What is approximatively the lowest threshold possible in order to have a connected graph?
Question
Plot the average degree with respect to the threshold.
Each vertex can be connected to other vertices by edges weighted by a Gaussian kernel: $$ W_{ij} = \exp\left(-\frac{\|c_i-c_j\|^2}{\sigma^2}\right) \quad\text{if}\quad \exp\left(-\frac{\|c_i-c_j\|^2}{\sigma^2}\right)>\lambda,\ 0\ \text{otherwise} $$ where the $c_i$ are the station positions, $\sigma$ is the so-called bandwidth parameter, and $\lambda>0$ is a threshold.
sigma = np.median(dist_mat_condensed) # median heuristic
threshold = 0.85
adjacency_matrix_gaussian = squareform(
get_exponential_similarity(dist_mat_condensed, sigma, threshold)
)
G_gaussian = graphs.Graph(adjacency_matrix_gaussian)
print(
f"The graph is {'not ' if not is_connected(G_gaussian) else ''}connected, with {G_gaussian.N} nodes, {G_gaussian.Ne} edges"
)
ax = stations_gdf.geometry.plot(figsize=(10, 10))
cx.add_basemap(ax, crs=stations_gdf.crs.to_string(), zoom=8)
ax.set_axis_off()
G_gaussian.set_coordinates(stations_np)
G_gaussian.plot(ax=ax)
Question
What is the influence of the threshold.
Choose an appropriate value for the threshold.
The correlation between the signals can also define a graph.
_ = sns.heatmap(temperature_df.corr())
Question
Describe how to create a graph using the signal correlation. Code it.
ax = stations_gdf.geometry.plot(figsize=(10, 10))
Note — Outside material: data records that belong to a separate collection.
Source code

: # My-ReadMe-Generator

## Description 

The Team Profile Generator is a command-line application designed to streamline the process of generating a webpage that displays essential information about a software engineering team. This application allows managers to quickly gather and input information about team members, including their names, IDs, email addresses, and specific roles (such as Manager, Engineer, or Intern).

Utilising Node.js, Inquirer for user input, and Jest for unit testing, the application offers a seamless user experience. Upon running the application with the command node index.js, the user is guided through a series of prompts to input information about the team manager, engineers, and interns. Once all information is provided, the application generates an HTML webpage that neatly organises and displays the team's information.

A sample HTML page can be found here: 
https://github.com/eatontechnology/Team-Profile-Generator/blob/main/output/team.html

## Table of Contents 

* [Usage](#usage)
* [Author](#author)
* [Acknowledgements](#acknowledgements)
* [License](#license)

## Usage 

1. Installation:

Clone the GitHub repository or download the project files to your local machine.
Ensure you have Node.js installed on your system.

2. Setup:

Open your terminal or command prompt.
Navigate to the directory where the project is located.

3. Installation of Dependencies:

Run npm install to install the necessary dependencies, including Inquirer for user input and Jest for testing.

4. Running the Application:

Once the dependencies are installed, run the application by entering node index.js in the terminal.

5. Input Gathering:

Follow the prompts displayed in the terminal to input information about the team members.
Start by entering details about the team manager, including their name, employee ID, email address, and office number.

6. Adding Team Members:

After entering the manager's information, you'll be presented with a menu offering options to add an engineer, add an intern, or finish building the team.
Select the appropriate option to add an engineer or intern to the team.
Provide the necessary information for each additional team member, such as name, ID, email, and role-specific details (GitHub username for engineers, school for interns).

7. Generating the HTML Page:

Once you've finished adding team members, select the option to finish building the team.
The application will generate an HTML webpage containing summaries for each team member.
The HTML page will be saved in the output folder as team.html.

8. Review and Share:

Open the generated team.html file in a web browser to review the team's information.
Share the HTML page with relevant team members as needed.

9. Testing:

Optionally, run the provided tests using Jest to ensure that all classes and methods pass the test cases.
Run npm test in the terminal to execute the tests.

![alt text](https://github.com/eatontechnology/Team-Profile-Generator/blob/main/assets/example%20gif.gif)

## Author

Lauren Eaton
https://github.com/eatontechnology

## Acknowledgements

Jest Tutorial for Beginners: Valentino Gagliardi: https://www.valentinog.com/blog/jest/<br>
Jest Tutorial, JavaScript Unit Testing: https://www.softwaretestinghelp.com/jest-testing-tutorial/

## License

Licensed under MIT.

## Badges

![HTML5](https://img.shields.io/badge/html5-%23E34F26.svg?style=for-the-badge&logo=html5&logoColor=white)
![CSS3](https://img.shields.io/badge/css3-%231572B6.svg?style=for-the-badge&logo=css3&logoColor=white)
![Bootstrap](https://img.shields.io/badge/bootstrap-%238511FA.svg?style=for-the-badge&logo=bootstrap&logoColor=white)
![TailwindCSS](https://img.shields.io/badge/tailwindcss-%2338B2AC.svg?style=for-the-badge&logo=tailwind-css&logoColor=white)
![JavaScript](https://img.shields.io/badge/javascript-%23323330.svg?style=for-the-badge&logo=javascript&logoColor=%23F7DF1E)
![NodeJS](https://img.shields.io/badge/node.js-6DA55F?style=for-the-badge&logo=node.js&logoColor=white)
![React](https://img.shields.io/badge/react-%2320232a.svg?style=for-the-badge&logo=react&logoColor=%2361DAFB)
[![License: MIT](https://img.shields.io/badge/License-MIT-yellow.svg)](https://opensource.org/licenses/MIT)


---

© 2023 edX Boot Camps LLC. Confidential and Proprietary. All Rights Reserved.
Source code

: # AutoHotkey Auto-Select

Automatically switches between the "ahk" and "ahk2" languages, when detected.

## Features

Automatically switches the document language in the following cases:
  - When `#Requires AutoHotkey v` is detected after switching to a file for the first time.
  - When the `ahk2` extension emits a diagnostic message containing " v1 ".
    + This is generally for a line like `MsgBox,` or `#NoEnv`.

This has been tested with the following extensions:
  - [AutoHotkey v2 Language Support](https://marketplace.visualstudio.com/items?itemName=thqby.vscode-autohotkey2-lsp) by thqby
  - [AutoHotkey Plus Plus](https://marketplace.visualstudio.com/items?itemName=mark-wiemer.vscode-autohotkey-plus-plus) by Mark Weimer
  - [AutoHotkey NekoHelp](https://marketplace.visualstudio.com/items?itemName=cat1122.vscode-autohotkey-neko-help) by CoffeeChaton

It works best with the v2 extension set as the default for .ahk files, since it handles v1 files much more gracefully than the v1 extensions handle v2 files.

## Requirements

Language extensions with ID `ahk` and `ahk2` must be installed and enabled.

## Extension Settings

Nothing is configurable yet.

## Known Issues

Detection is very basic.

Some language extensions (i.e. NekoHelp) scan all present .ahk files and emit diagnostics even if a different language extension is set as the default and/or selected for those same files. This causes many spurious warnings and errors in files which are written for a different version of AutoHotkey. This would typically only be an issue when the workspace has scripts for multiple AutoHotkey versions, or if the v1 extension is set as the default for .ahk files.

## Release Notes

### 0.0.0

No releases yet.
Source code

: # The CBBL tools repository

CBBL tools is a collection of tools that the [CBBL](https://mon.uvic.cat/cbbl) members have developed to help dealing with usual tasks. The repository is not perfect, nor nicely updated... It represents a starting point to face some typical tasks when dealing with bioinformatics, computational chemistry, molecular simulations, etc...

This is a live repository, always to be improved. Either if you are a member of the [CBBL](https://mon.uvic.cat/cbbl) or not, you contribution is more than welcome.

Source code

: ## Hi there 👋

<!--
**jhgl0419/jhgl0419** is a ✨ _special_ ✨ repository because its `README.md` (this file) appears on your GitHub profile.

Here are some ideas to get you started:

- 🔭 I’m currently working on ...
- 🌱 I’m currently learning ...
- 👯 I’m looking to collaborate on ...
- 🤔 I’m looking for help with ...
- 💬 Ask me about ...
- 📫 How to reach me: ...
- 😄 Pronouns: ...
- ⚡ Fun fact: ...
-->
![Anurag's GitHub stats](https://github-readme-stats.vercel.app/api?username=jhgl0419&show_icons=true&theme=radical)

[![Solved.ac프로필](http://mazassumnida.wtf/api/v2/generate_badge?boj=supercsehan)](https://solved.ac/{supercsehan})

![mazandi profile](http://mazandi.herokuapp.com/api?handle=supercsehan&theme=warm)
cx.add_basemap(ax, crs=stations_gdf.crs.to_string(), zoom=8)
ax.set_axis_off()
G_corr.set_coordinates(stations_np)
G_corr.plot(ax=ax)
Note that stations that are very far apart can be connected. This unveils a different structure.
In this section, we set the graph to the one that comes from the Gaussian kernel.
Let us study the signal smoothness, at each hour of measure.
# drop the NaNs
temperature_df_no_nan = temperature_df.dropna(axis=0, how="any")
Question
Compute the smoothness for a specific hour of measure.
# choose a specific hour
choosen_hour = pd.to_datetime("2014-01-01 01:00:00")
Question
Display the smoothess evolution with time.
This displays interesting patterns.
Question
Show the state of the network, when the signal is the smoothest.
Question
Do the same, when the signal is the least smooth.